Feng Zhengming would always respond with a smile, and if someone pulled him aside to ask him some cooking questions, he would patiently explain them to them.
Sometimes, this leads to a situation where, as you talk, more and more people gather around you.
A group of people listened to Feng Zhengming talk about cooking on the street and in some small parks, as if they were in class.
When encountering people on the street, Feng Zhengming rarely uses kitchen jargon. Instead, he uses very everyday language to explain and teach people how to make dishes that look high-end in a homely way.

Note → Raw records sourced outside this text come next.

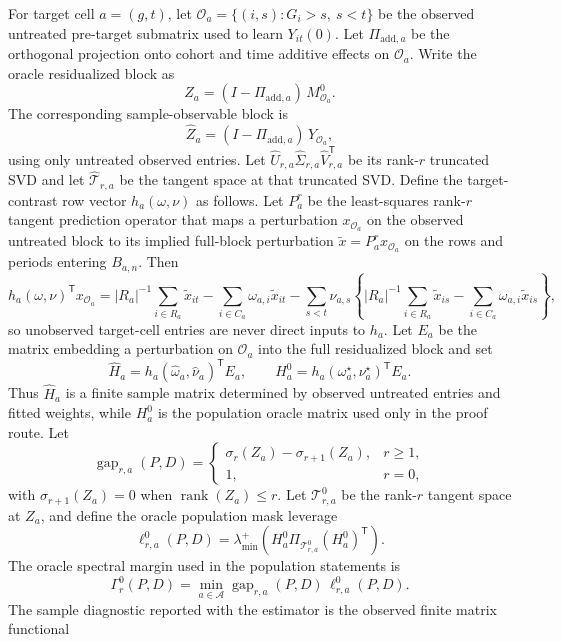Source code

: \documentclass[11pt]{article}
\newcommand{\transpose}{\mathsf{T}}
\theoremstyle{definition}
\theoremstyle{plain}
\theoremstyle{remark}
\begin{document}
For target cell $a=(g,t)$, let
$\mathcal O_a=\{(i,s):G_i>s,\ s<t\}$ be the observed untreated pre-target
submatrix used to learn $Y_{it}(0)$. Let
$\Pi_{\mathrm{add},a}$ be the orthogonal projection onto cohort and time
additive effects on $\mathcal O_a$. Write the oracle residualized block as
\[
  Z_a=(I-\Pi_{\mathrm{add},a})\,M^0_{\mathcal O_a}.
\]
The corresponding sample-observable block is
\[
  \widehat Z_a=(I-\Pi_{\mathrm{add},a})\,Y_{\mathcal O_a},
\]
using only untreated observed entries. Let
$\widehat U_{r,a}\widehat\Sigma_{r,a}\widehat V_{r,a}^{\transpose}$ be its
rank-$r$ truncated SVD and let $\widehat{\mathcal T}_{r,a}$ be the tangent
space at that truncated SVD. Define the target-contrast row vector
$h_a(\omega,\nu)$ as follows. Let $P^r_a$ be the least-squares rank-$r$
tangent prediction operator that maps a perturbation $x_{\mathcal O_a}$ on
the observed untreated block to its implied full-block perturbation
$\widetilde x=P^r_a x_{\mathcal O_a}$ on the rows and periods entering
$B_{a,n}$. Then
\[
  h_a(\omega,\nu)^\transpose x_{\mathcal O_a}
  =
  |R_a|^{-1}\sum_{i\in R_a}\widetilde x_{it}
  -\sum_{i\in C_a}\omega_{a,i}\widetilde x_{it}
  -\sum_{s<t}\nu_{a,s}
  \left\{|R_a|^{-1}\sum_{i\in R_a}\widetilde x_{is}
  -\sum_{i\in C_a}\omega_{a,i}\widetilde x_{is}\right\},
\]
so unobserved target-cell entries are never direct inputs to $h_a$. Let $E_a$ be the matrix
embedding a perturbation on $\mathcal O_a$ into the full residualized block and
set
\[
  \widehat H_a=h_a(\widehat\omega_a,\widehat\nu_a)^\transpose E_a,
  \qquad
  H^{0}_a=h_a(\omega^\star_a,\nu^\star_a)^\transpose E_a .
\]
Thus $\widehat H_a$ is a finite sample matrix determined by observed untreated
entries and fitted weights, while $H^0_a$ is the population oracle matrix used
only in the proof route.
Let
\[
  \operatorname{gap}_{r,a}(P,D)=
  \begin{cases}
    \sigma_r(Z_a)-\sigma_{r+1}(Z_a), & r\ge 1,\\
    1, & r=0,
  \end{cases}
\]
with $\sigma_{r+1}(Z_a)=0$ when $\operatorname{rank}(Z_a)\le r$. Let
$\mathcal T^0_{r,a}$ be the rank-$r$ tangent space at $Z_a$, and define the
oracle population mask leverage
\[
  \ell^0_{r,a}(P,D)=
  \lambda_{\min}^{+}\!\left(
  H^0_a\Pi_{\mathcal T^0_{r,a}}(H^0_a)^{\transpose}\right).
\]
The oracle spectral margin used in the population statements is
\[
  \Gamma^0_r(P,D)=\min_{a\in\mathcal A}
  \operatorname{gap}_{r,a}(P,D)\,\ell^0_{r,a}(P,D).
\]
The sample diagnostic reported with the estimator is the observed finite
matrix functional
\end{document}
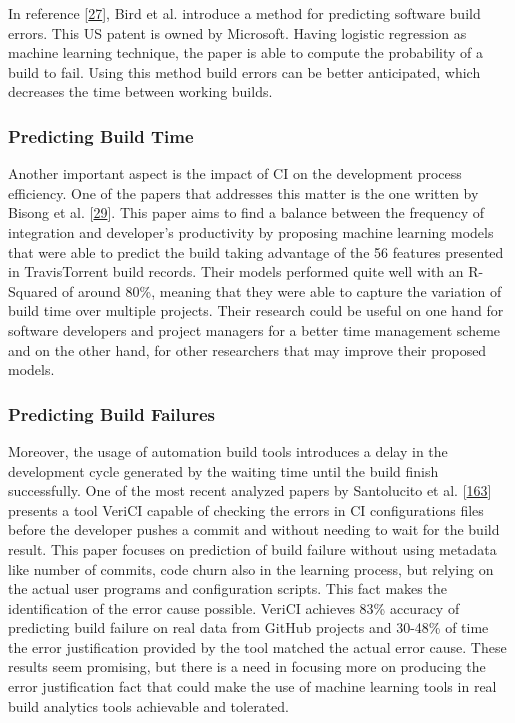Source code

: \documentclass[]{book}
\begin{document}
In reference {[}\protect\hyperlink{ref-bird2017predicting}{27}{]}, Bird
et al. introduce a method for predicting software build errors. This US
patent is owned by Microsoft. Having logistic regression as machine
learning technique, the paper is able to compute the probability of a
build to fail. Using this method build errors can be better anticipated,
which decreases the time between working builds.

\subsubsection{Predicting Build Time}\label{predicting-build-time}

Another important aspect is the impact of CI on the development process
efficiency. One of the papers that addresses this matter is the one
written by Bisong et al.
{[}\protect\hyperlink{ref-bisong2017built}{29}{]}. This paper aims to
find a balance between the frequency of integration and developer's
productivity by proposing machine learning models that were able to
predict the build taking advantage of the 56 features presented in
TravisTorrent build records. Their models performed quite well with an
R-Squared of around 80\%, meaning that they were able to capture the
variation of build time over multiple projects. Their research could be
useful on one hand for software developers and project managers for a
better time management scheme and on the other hand, for other
researchers that may improve their proposed models.

\subsubsection{Predicting Build
Failures}\label{predicting-build-failures}

Moreover, the usage of automation build tools introduces a delay in the
development cycle generated by the waiting time until the build finish
successfully. One of the most recent analyzed papers by Santolucito et
al. {[}\protect\hyperlink{ref-santolucito2018statically}{163}{]}
presents a tool VeriCI capable of checking the errors in CI
configurations files before the developer pushes a commit and without
needing to wait for the build result. This paper focuses on prediction
of build failure without using metadata like number of commits, code
churn also in the learning process, but relying on the actual user
programs and configuration scripts. This fact makes the identification
of the error cause possible. VeriCI achieves 83\% accuracy of predicting
build failure on real data from GitHub projects and 30-48\% of time the
error justification provided by the tool matched the actual error cause.
These results seem promising, but there is a need in focusing more on
producing the error justification fact that could make the use of
machine learning tools in real build analytics tools achievable and
tolerated.
\end{document}
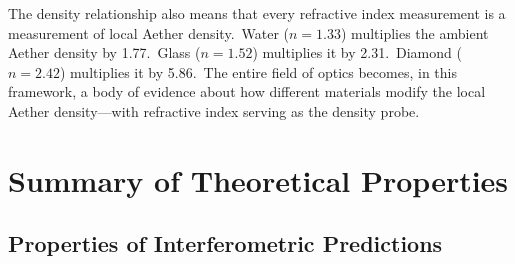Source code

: ﻿\documentclass[12pt,letterpaper]{article}
\begin{document}
The density relationship also means that every refractive index measurement is a
measurement of local Aether density.\ Water ($n = 1.33$) multiplies the ambient Aether
density by 1.77.\ Glass ($n = 1.52$) multiplies it by 2.31.\ Diamond ($n = 2.42$) multiplies
it by 5.86.\ The entire field of optics becomes, in this framework, a body of evidence
about how different materials modify the local Aether density---with refractive index
serving as the density probe.



\section{Summary of Theoretical Properties}

\subsection{Properties of Interferometric Predictions}
\end{document}
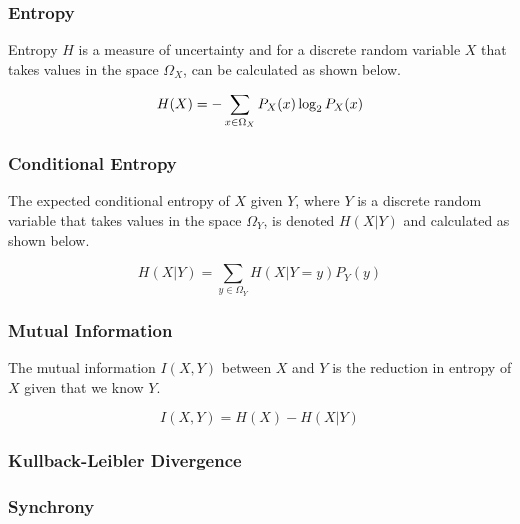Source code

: \documentclass[a4paper,11pt]{article}
\begin{document}
\subsubsection{Entropy}
\label{sec:bg:entropy}

Entropy $H$ is a measure of uncertainty and for a discrete random variable $X$ that takes values in the space $\Omega_X$, can be calculated as shown below.

\begin{equation} \label{eq:entropy}
H(X) = - \sum_{x \in \Omega_X}P_X(x) \log_2 P_X(x)\\[2.5mm]
\end{equation}

\subsubsection{Conditional Entropy}
\label{sec:bg:cond-entropy}

The expected conditional entropy of $X$ given $Y$, where $Y$ is a discrete random variable that takes values in the space $\Omega_Y$, is denoted $H(X|Y)$ and calculated as shown below.

\begin{equation} \label{eq:cond-entropy}
H(X|Y) = \sum_{y \in \Omega_Y}H(X|Y=y)P_Y(y)
\end{equation}

\subsubsection{Mutual Information}
\label{sec:bg:mi}

The mutual information $I(X,Y)$ between $X$ and $Y$ is the reduction in entropy of $X$ given that we know $Y$.

\begin{equation} \label{eq:mi}
I(X,Y) = H(X) - H(X|Y)
\end{equation}

\subsubsection{Kullback-Leibler Divergence}
\label{sec:bg:cond-kld}

\subsubsection{Synchrony}
\label{sec:bg:sync}
\end{document}

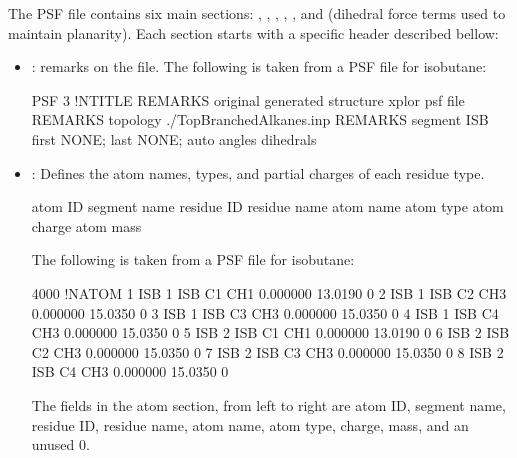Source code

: \documentclass[letterpaper,10pt,english]{sphinxmanual}
\begin{document}
\sphinxAtStartPar
The PSF file contains six main sections: , , , , , and  (dihedral force terms used to maintain
planarity). Each section starts with a specific header described bellow:
\begin{itemize}
\item {} 
\sphinxAtStartPar
{}: remarks on the file.
The following is taken from a PSF file for isobutane:

\begin{sphinxVerbatim}[commandchars=\\\{\}]
PSF
      3  !NTITLE
REMARKS  original generated structure x\PYGZhy{}plor psf file
REMARKS  topology ./Top\PYGZus{}Branched\PYGZus{}Alkanes.inp
REMARKS  segment ISB \PYGZob{} first NONE; last NONE; auto angles dihedrals \PYGZcb{}
\end{sphinxVerbatim}

\item {} 
\sphinxAtStartPar
{}: Defines the atom names, types, and partial charges of each residue type.

\begin{sphinxVerbatim}[commandchars=\\\{\}]
atom    ID
segment name
residue ID
residue name
atom    name
atom    type
atom    charge
atom    mass
\end{sphinxVerbatim}

\sphinxAtStartPar
The following is taken from a PSF file for isobutane:

\begin{sphinxVerbatim}[commandchars=\\\{\}]
4000 !NATOM
1    ISB  1  ISB    C1    CH1    0.000000   13.0190  0
2    ISB  1  ISB    C2    CH3    0.000000   15.0350  0
3    ISB  1  ISB    C3    CH3    0.000000   15.0350  0
4    ISB  1  ISB    C4    CH3    0.000000   15.0350  0
5    ISB  2  ISB    C1    CH1    0.000000   13.0190  0
6    ISB  2  ISB    C2    CH3    0.000000   15.0350  0
7    ISB  2  ISB    C3    CH3    0.000000   15.0350  0
8    ISB  2  ISB    C4    CH3    0.000000   15.0350  0
\end{sphinxVerbatim}

\sphinxAtStartPar
The fields in the atom section, from left to right are atom ID, segment name, residue ID, residue name, atom name, atom type, charge, mass, and an unused 0.


\end{itemize}
\end{document}
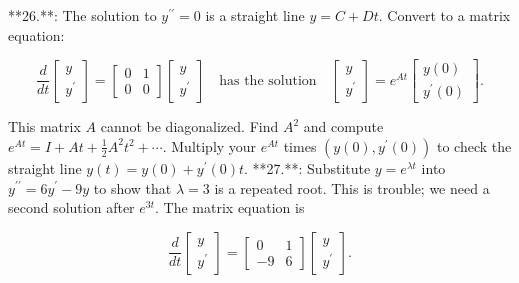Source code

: 

**26.**: The solution to \(y^{\prime\prime}=0\) is a straight line \(y=C+Dt\). Convert to a matrix equation:

\[\frac{d}{dt}\begin{bmatrix}y\\ y^{\prime}\end{bmatrix}=\begin{bmatrix}0&1\\ 0&0\end{bmatrix}\begin{bmatrix}y\\ y^{\prime}\end{bmatrix}\quad\text{has the solution}\quad\begin{bmatrix}y\\ y^{\prime}\end{bmatrix}=e^{At}\begin{bmatrix}y(0)\\ y^{\prime}(0)\end{bmatrix}.\]

This matrix \(A\) cannot be diagonalized. Find \(A^{2}\) and compute \(e^{At}=I+At+\frac{1}{2}A^{2}t^{2}+\cdots\). Multiply your \(e^{At}\) times \((y(0),y^{\prime}(0))\) to check the straight line \(y(t)=y(0)+y^{\prime}(0)t\).
**27.**: Substitute \(y=e^{\lambda t}\) into \(y^{\prime\prime}=6y^{\prime}-9y\) to show that \(\lambda=3\) is a repeated root. This is trouble; we need a second solution after \(e^{3t}\). The matrix equation is

\[\frac{d}{dt}\begin{bmatrix}y\\ y^{\prime}\end{bmatrix}=\begin{bmatrix}0&1\\ -9&6\end{bmatrix}\begin{bmatrix}y\\ y^{\prime}\end{bmatrix}.\]

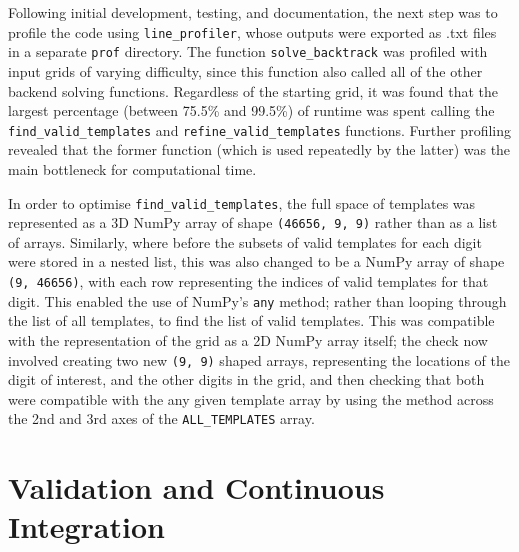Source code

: \documentclass[12pt]{article}
\begin{document}
Following initial development, testing, and documentation, the next step was to profile the code using \texttt{line\_profiler}, whose outputs were exported as .txt files in a separate \texttt{prof} directory.
The function \texttt{solve\_backtrack} was profiled with input grids of varying difficulty, since this function also called all of the other backend solving functions.
Regardless of the starting grid, it was found that the largest percentage (between 75.5\% and 99.5\%) of runtime was spent calling the \texttt{find\_valid\_templates} and \texttt{refine\_valid\_templates} functions.
Further profiling revealed that the former function (which is used repeatedly by the latter) was the main bottleneck for computational time.

In order to optimise \texttt{find\_valid\_templates}, the full space of templates was represented as a 3D NumPy array of shape \texttt{(46656, 9, 9)} rather than as a list of arrays.
Similarly, where before the subsets of valid templates for each digit were stored in a nested list, this was also changed to be a NumPy array of shape \texttt{(9, 46656)}, with each row representing the indices of valid templates for that digit.
This enabled the use of NumPy's \texttt{any} method; rather than looping through the list of all templates, to find the list of valid templates.
This was compatible with the representation of the grid as a 2D NumPy array itself; the check now involved creating two new \texttt{(9, 9)} shaped arrays, representing the locations of the digit of interest, and the other digits in the grid, and then checking that both were compatible with the any given template array by using the  method across the 2nd and 3rd axes of the \texttt{ALL\_TEMPLATES} array.

\section{Validation and Continuous Integration}
\end{document}
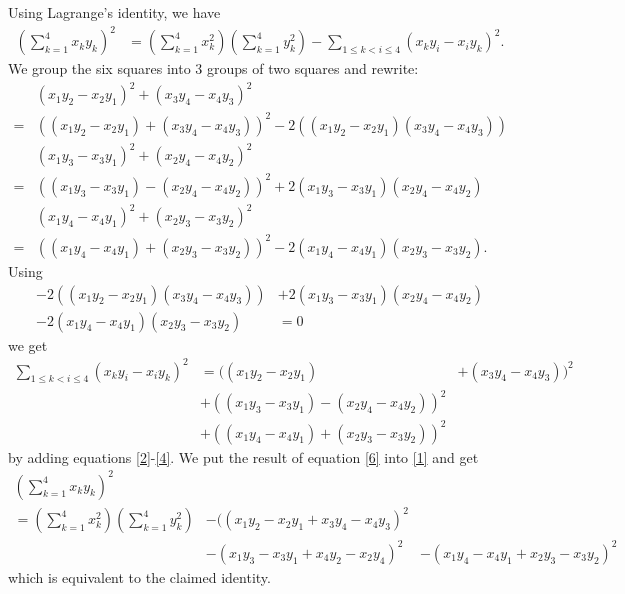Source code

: \documentclass[12pt]{article}
\begin{document}
Using Lagrange's identity, we have
\begin{eqnarray}
\label{1}
\left(\sum_{k=1}^4 x_ky_k\right)^2 & = \left(\sum_{k=1}^4
x_k^2\right)\left(\sum_{k=1}^4 y_k^2\right) -\sum_{1 \le k < i \le 4} (x_ky_i
-x_iy_k)^2\mbox{.}
\end{eqnarray}
We group the six squares into 3 groups of two squares and rewrite:
\begin{eqnarray}
\label{2}
&(x_1y_2 -x_2y_1)^2 +(x_3y_4 -x_4y_3)^2  \\ \nonumber
= &((x_1y_2 -x_2y_1) +(x_3y_4 -x_4y_3))^2  -2((x_1y_2 -x_2y_1)(x_3y_4 -x_4y_3)) \\
\label{3}
&(x_1y_3 -x_3y_1)^2 +(x_2y_4 -x_4y_2)^2 \\  \nonumber
 =& ((x_1y_3 -x_3y_1) -(x_2y_4
-x_4y_2))^2 +2(x_1y_3 -x_3y_1)(x_2y_4 -x_4y_2) \\
\label{4}
&(x_1y_4 -x_4y_1)^2 +(x_2y_3 -x_3y_2)^2\\
 =& ((x_1y_4 -x_4y_1) +(x_2y_3
-x_3y_2))^2
-2(x_1y_4 -x_4y_1)(x_2y_3 -x_3y_2)\mbox{.}
\end{eqnarray}
Using
\begin{eqnarray}
\label{5}
-2((x_1y_2 -x_2y_1)(x_3y_4 -x_4y_3))
&+2(x_1y_3 -x_3y_1)(x_2y_4 -x_4y_2) \\
\nonumber
-2(x_1y_4 -x_4y_1)(x_2y_3 -x_3y_2)& =0
\end{eqnarray}
we get
\begin{eqnarray}
\label{6}
\sum_{1 \le k < i \le 4} (x_ky_i -x_iy_k)^2 & = ((x_1y_2 -x_2y_1) & +(x_3y_4
-x_4y_3))^2 \\
&+((x_1y_3 -x_3y_1) -(x_2y_4
-x_4y_2))^2 \\ \nonumber
&+((x_1y_4 -x_4y_1) +(x_2y_3
-x_3y_2))^2
\end{eqnarray}
by adding equations \ref{2}-\ref{4}. We put the result of equation \ref{6} into
\ref{1} and get
\begin{eqnarray}
\left(\sum_{k=1}^4 x_ky_k\right)^2 \\
\nonumber  =\left(\sum_{k=1}^4
x_k^2\right)\left(\sum_{k=1}^4 y_k^2\right) &-( (x_1y_2 -x_2y_1 +x_3y_4
-x_4y_3)^2 \\ \nonumber
&-(x_1y_3 -x_3y_1 +x_4y_2 -x_2y_4
)^2 & -(x_1y_4 -x_4y_1 +x_2y_3
-x_3y_2)^2
\end{eqnarray}
which is equivalent to the claimed identity.
\end{document}
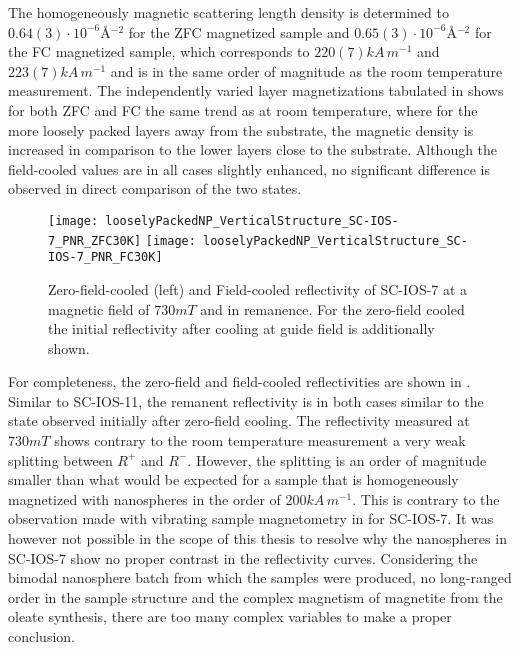 \documentclass[\main/dresen_thesis.tex]{subfiles}
\begin{document}
  The homogeneously magnetic scattering length density is determined to $0.64(3) \cdot \unit{10^{-6} \angstrom^{-2}}$ for the ZFC magnetized sample and $0.65(3) \cdot \unit{10^{-6} \angstrom^{-2}}$ for the FC magnetized sample, which corresponds to $220(7) \unit{kA \, m^{-1}}$ and $223(7) \unit{kA \, m^{-1}}$ and is in the same order of magnitude as the room temperature measurement.
  The independently varied layer magnetizations tabulated in  shows for both ZFC and FC the same trend as at room temperature, where for the more loosely packed layers away from the substrate, the magnetic density is increased in comparison to the lower layers close to the substrate.
  Although the field-cooled values are in all cases slightly enhanced, no significant difference is observed in direct comparison of the two states.

  \begin{figure}[tb]
    \centering
    \texttt{[image: looselyPackedNP\_VerticalStructure\_SC-IOS-7\_PNR\_ZFC30K]}
    \texttt{[image: looselyPackedNP\_VerticalStructure\_SC-IOS-7\_PNR\_FC30K]}
    \caption{\label{fig:looselyPackedNP:layer:ZFCFCIOS7}Zero-field-cooled (left) and Field-cooled reflectivity of SC-IOS-7 at a magnetic field of $730 \unit{mT}$ and in remanence. For the zero-field cooled the initial reflectivity after cooling at guide field is additionally shown.}
  \end{figure}

  For completeness, the zero-field and field-cooled reflectivities are shown in .
  Similar to SC-IOS-11, the remanent reflectivity is in both cases similar to the state observed initially after zero-field cooling.
  The reflectivity measured at $730 \unit{mT}$ shows contrary to the room temperature measurement a very weak splitting between $R^{+}$ and $R^{-}$.
  However, the splitting is an order of magnitude smaller than what would be expected for a sample that is homogeneously magnetized with nanospheres in the order of $200 \unit{kA \, m^{-1}}$.
  This is contrary to the observation made with vibrating sample magnetometry in  for SC-IOS-7.
  It was however not possible in the scope of this thesis to resolve why the nanospheres in SC-IOS-7 show no proper contrast in the reflectivity curves.
  Considering the bimodal nanosphere batch from which the samples were produced, no long-ranged order in the sample structure and the complex magnetism of magnetite from the oleate synthesis, there are too many complex variables to make a proper conclusion.
\end{document}
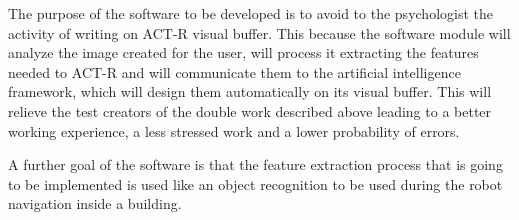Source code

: 	The purpose of the software to be developed is to avoid to the psychologist the activity of writing on ACT-R visual buffer. This because the software module will analyze the image created for the user, will process it extracting the features needed to ACT-R and will communicate them to the artificial intelligence framework, which will design them automatically on its visual buffer. 
	This will relieve the test creators of the double work described above leading to a better working experience, a less stressed work and a lower probability of errors.
	

	A further goal of the software is that the feature extraction process that is going to be implemented is used like an object recognition to be used during the robot navigation inside a building.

"You mean braised sea cucumber with scallions? Actually, that dish is very simple. I'll tell you a super easy way to make it. When you get home, buy some scallions, fry only the white part of the scallion oil, then steam the scallions and oil together, and put the sea cucumber you bought in with it and steam it together."
After you come out, make some chicken soup, add your scallion oil, scallions, and sea cucumber and cook them together.
Adjust the seasoning to your taste, and cook until the broth thickens. This will guarantee the sea cucumber tastes great.
Perhaps no one would have imagined that Feng Zhengming would be chatting with housewives, older women, and grandmothers on the street about how to make braised sea cucumber with scallions at home.
However, his explanations were quite interesting to many people.
For example, he would also teach people that if they couldn't cut meat into strips properly, they could buy the meat and freeze it first.
For example, if you want to cook various meats to be tender, you can skip the blanching process.
"After you get home, rinse it and soak it in clean water for 2 hours. Then rinse it again. Actually, you don't need to blanch it and there won't be any blood foam."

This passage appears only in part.